═════ Exercise data

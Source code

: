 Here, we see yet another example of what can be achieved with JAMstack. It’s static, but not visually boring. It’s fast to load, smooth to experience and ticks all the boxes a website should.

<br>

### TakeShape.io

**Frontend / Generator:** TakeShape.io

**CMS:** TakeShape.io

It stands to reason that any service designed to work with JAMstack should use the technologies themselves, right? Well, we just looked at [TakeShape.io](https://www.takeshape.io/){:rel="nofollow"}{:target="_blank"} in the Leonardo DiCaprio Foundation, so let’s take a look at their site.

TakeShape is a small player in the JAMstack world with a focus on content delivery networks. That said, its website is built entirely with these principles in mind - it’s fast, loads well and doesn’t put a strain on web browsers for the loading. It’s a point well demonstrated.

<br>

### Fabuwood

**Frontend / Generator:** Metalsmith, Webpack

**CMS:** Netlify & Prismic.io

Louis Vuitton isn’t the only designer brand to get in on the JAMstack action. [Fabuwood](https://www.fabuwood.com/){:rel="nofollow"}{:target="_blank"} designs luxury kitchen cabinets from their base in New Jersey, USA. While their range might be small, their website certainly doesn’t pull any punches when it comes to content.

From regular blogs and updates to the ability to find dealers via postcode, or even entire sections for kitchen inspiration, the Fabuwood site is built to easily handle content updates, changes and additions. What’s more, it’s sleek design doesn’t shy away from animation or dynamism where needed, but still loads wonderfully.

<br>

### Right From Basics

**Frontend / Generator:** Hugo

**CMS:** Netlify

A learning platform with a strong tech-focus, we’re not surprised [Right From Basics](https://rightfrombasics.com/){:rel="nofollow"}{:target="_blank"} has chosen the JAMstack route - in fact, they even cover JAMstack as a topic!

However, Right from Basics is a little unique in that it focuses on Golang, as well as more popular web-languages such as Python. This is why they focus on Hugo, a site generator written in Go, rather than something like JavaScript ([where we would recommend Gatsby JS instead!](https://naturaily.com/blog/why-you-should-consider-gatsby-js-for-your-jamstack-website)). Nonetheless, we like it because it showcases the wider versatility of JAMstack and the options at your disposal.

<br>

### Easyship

══════════

### Instructions to follow:
Scan the lines above for the word "website", then copy each line that has it.

### Written response:
: Here, we see yet another example of what can be achieved with JAMstack. It’s static, but not visually boring. It’s fast to load, smooth to experience and ticks all the boxes a website should.
TakeShape is a small player in the JAMstack world with a focus on content delivery networks. That said, its website is built entirely with these principles in mind - it’s fast, loads well and doesn’t put a strain on web browsers for the loading. It’s a point well demonstrated.
Louis Vuitton isn’t the only designer brand to get in on the JAMstack action. [Fabuwood](https://www.fabuwood.com/){:rel="nofollow"}{:target="_blank"} designs luxury kitchen cabinets from their base in New Jersey, USA. While their range might be small, their website certainly doesn’t pull any punches when it comes to content.
However, Right from Basics is a little unique in that it focuses on Golang, as well as more popular web-languages such as Python. This is why they focus on Hugo, a site generator written in Go, rather than something like JavaScript ([where we would recommend Gatsby JS instead!](https://naturaily.com/blog/why-you-should-consider-gatsby-js-for-your-jamstack-website)). Nonetheless, we like it because it showcases the wider versatility of JAMstack and the options at your disposal.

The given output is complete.